According to one of the definitions, parsing is the syntax analysis of information. For a person who is not involved in the specific tasks of collecting and processing information for Internet projects, this does not mean anything. Yes, and the definition itself only in general terms means a huge amount of work that hundreds of millions of people and tens of millions of robots (albeit virtual, but no less real) from all over the world do every minute. But this problem is common for a person - comparing ticket prices online, choosing the right electronics on the websites of stores ... Watching prices and promotions in a convenient mobile application of the hypermarket nearest to your home, none of us will ever consider dubbing ourselves a parser.

Nevertheless, business parsing exists, works and, of course, is the subject of lively discussion at many levels of consideration: ethical, legal, technological, financial and not only.
This article does not express a definite opinion, does not give advice and does not reveal secrets - here we will only consider some of the opinions on the example of the most interesting comments to one particular
article about parsing (50k views and over 400 comments!) On Habré, interpreting them from the perspective of its experience in the tasks of parsing web projects. In other words, we spent a lot of time and tried to bring together and classify the most interesting comments of readers ... worldly wisdom, so to speak :)
So, about parsing:
')
"The case of technology." Fantastic proxies and where they live.

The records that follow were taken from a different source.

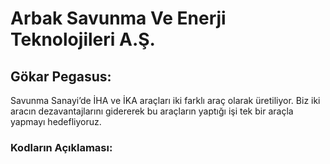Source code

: # **Arbak Savunma Ve Enerji Teknolojileri A.Ş.**

## Gökar Pegasus:
Savunma Sanayi’de İHA ve İKA araçları iki farklı araç olarak üretiliyor. Biz iki aracın dezavantajlarını gidererek bu araçların yaptığı işi tek bir araçla yapmayı hedefliyoruz.

### Kodların Açıklaması:
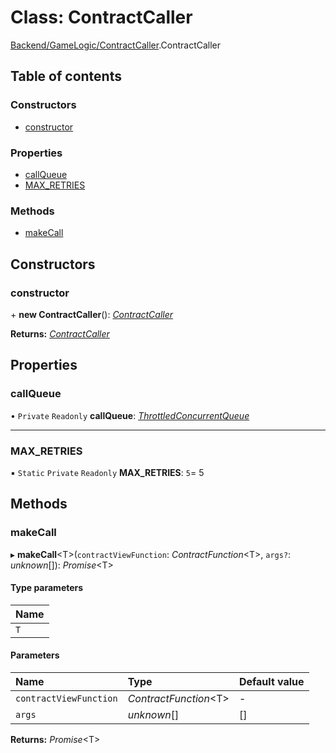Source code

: # Class: ContractCaller

[Backend/GameLogic/ContractCaller](../modules/backend_gamelogic_contractcaller.md).ContractCaller

## Table of contents

### Constructors

- [constructor](backend_gamelogic_contractcaller.contractcaller.md#constructor)

### Properties

- [callQueue](backend_gamelogic_contractcaller.contractcaller.md#callqueue)
- [MAX_RETRIES](backend_gamelogic_contractcaller.contractcaller.md#max_retries)

### Methods

- [makeCall](backend_gamelogic_contractcaller.contractcaller.md#makecall)

## Constructors

### constructor

\+ **new ContractCaller**(): [_ContractCaller_](backend_gamelogic_contractcaller.contractcaller.md)

**Returns:** [_ContractCaller_](backend_gamelogic_contractcaller.contractcaller.md)

## Properties

### callQueue

• `Private` `Readonly` **callQueue**: [_ThrottledConcurrentQueue_](backend_network_throttledconcurrentqueue.throttledconcurrentqueue.md)

---

### MAX_RETRIES

▪ `Static` `Private` `Readonly` **MAX_RETRIES**: `5`= 5

## Methods

### makeCall

▸ **makeCall**<T\>(`contractViewFunction`: _ContractFunction_<T\>, `args?`: _unknown_[]): _Promise_<T\>

#### Type parameters

| Name |
| :--- |
| `T`  |

#### Parameters

| Name                   | Type                   | Default value |
| :--------------------- | :--------------------- | :------------ |
| `contractViewFunction` | _ContractFunction_<T\> | -             |
| `args`                 | _unknown_[]            | []            |

**Returns:** _Promise_<T\>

As the very idea of ​​parsing is natural (it is always interesting to see what happens at the “neighbors”), the basic ways of its implementation are just as simple. If you want to know, ask, but if you want to know the actual values ​​of a large data array (whether it be the prices of goods, their descriptions, volumes available for ordering or hot discounts), then you will have to “ask” a lot and often. It is clear that no one would even think of trying to collect this data manually (except for a large brigade of hardworking guys from southern countries who are not inspired by the most humane way), therefore simple effective solutions are made to the forehead: “pile” the site, configure the browser, to collect bots - and we “knock” the target site on the subject of indicators of interest, carefully write down the answers in a “notebook” in a convenient format, analyze the data collected, repeat.

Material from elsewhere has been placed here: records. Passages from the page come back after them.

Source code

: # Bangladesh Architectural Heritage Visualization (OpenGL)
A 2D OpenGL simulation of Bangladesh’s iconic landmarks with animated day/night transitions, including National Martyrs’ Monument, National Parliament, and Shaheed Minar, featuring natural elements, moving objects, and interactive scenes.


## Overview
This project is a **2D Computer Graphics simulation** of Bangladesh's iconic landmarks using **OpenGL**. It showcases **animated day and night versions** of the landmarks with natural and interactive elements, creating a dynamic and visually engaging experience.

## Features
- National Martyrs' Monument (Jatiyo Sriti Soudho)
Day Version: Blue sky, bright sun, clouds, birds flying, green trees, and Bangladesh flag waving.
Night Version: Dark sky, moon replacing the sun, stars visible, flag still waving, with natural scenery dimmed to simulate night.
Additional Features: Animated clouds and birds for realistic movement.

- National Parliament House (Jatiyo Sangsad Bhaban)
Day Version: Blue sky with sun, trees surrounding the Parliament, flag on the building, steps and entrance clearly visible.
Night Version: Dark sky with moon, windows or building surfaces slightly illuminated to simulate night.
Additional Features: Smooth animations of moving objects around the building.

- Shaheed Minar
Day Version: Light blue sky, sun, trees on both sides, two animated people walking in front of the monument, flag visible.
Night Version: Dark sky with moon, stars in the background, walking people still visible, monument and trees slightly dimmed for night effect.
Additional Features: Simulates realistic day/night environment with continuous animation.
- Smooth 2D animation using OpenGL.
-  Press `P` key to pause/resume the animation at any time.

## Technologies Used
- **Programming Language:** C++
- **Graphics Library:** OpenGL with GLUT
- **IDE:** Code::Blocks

Here are some approaches to the "technique of parsing" from our readers and from us:
- “Farm Selenium - and forward!” (This refers to headless browsers with BeautifulSoup-like, like Selenium / Splinter, solution). As our reader says, he wrote a small website on the docker swarm cluster to his wife to monitor merchant sites (she is an importer) so that they do not violate the ppp / mrc policy (recommended retail prices). According to the author, everything works stably, parsing economics converges - “all costs are 4 nodes for $ 3 each”. True, the proud author has only about a thousand products and a dozen parsing sites, no more :)

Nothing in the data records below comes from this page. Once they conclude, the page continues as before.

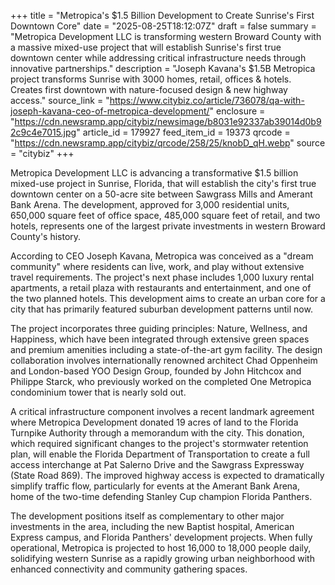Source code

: +++
title = "Metropica's $1.5 Billion Development to Create Sunrise's First Downtown Core"
date = "2025-08-25T18:12:07Z"
draft = false
summary = "Metropica Development LLC is transforming western Broward County with a massive mixed-use project that will establish Sunrise's first true downtown center while addressing critical infrastructure needs through innovative partnerships."
description = "Joseph Kavana's $1.5B Metropica project transforms Sunrise with 3000 homes, retail, offices & hotels. Creates first downtown with nature-focused design & new highway access."
source_link = "https://www.citybiz.co/article/736078/qa-with-joseph-kavana-ceo-of-metropica-development/"
enclosure = "https://cdn.newsramp.app/citybiz/newsimage/b8031e92337ab39014d0b92c9c4e7015.jpg"
article_id = 179927
feed_item_id = 19373
qrcode = "https://cdn.newsramp.app/citybiz/qrcode/258/25/knobD_qH.webp"
source = "citybiz"
+++

<p>Metropica Development LLC is advancing a transformative $1.5 billion mixed-use project in Sunrise, Florida, that will establish the city's first true downtown center on a 50-acre site between Sawgrass Mills and Amerant Bank Arena. The development, approved for 3,000 residential units, 650,000 square feet of office space, 485,000 square feet of retail, and two hotels, represents one of the largest private investments in western Broward County's history.</p><p>According to CEO Joseph Kavana, Metropica was conceived as a "dream community" where residents can live, work, and play without extensive travel requirements. The project's next phase includes 1,000 luxury rental apartments, a retail plaza with restaurants and entertainment, and one of the two planned hotels. This development aims to create an urban core for a city that has primarily featured suburban development patterns until now.</p><p>The project incorporates three guiding principles: Nature, Wellness, and Happiness, which have been integrated through extensive green spaces and premium amenities including a state-of-the-art gym facility. The design collaboration involves internationally renowned architect Chad Oppenheim and London-based YOO Design Group, founded by John Hitchcox and Philippe Starck, who previously worked on the completed One Metropica condominium tower that is nearly sold out.</p><p>A critical infrastructure component involves a recent landmark agreement where Metropica Development donated 19 acres of land to the Florida Turnpike Authority through a memorandum with the city. This donation, which required significant changes to the project's stormwater retention plan, will enable the Florida Department of Transportation to create a full access interchange at Pat Salerno Drive and the Sawgrass Expressway (State Road 869). The improved highway access is expected to dramatically simplify traffic flow, particularly for events at the Amerant Bank Arena, home of the two-time defending Stanley Cup champion Florida Panthers.</p><p>The development positions itself as complementary to other major investments in the area, including the new Baptist hospital, American Express campus, and Florida Panthers' development projects. When fully operational, Metropica is projected to host 16,000 to 18,000 people daily, solidifying western Sunrise as a rapidly growing urban neighborhood with enhanced connectivity and community gathering spaces.</p>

- “We are launching Chromium and everything is OK, we get 1 product in 4-5 seconds, we can take ...”. It's clear that no admin will be pleased with the jumped load on the server. The site, of course, is needed in order to provide information to all those interested, but “there are many of you, but I am one,” therefore, they are especially zealously interested, of course, ignored. Well, it does not matter: Chromium comes to the rescue - if the browser is knocking on the site in the “we only ask” mode - it can be done without a queue. Indeed, in the general array of parsing tasks, in 90% of cases, parsing of html pages is done, and in “especially serious cases” (when websites are actively protected, like Yandex.Market, asking for a captcha) Chromium does it.
- "Clean proxy do-it-yourself from LTE routers / modems." There are quite working ways to configure clean proxies that are suitable for parsing search engines: a 3G / 4G modem farm or the purchase of a “white” proxy instead of a set of random “dirty” proxy servers. It is important here what programming language is used for such industrial parsing - 300 sites per day (and the correct answer is .Net! :). In fact, the Internet is full of sites with open proxy lists, 50% of which are completely working, and from these sites it is not so difficult to parse proxy lists, so that with their help you can parse other sites:) ... Well, we do that.
- Another case in favor of Selenium: “I myself am engaged in parsing (but not in runet, but I catch orders from beloved by everyone at upwork.com, there it is usually called scraping, a more appropriate term, IMHO). I have a slightly different ratio, somewhere 75 to 25. But in general, yes, if laziness or difficult - then no one has yet dodged selenium :) But out of several hundreds of sites that you had to work with, never reached recognition images to get target data. Usually, if there is no data in html, they are always pulled up in some json (well, actually, an example has already been shown below).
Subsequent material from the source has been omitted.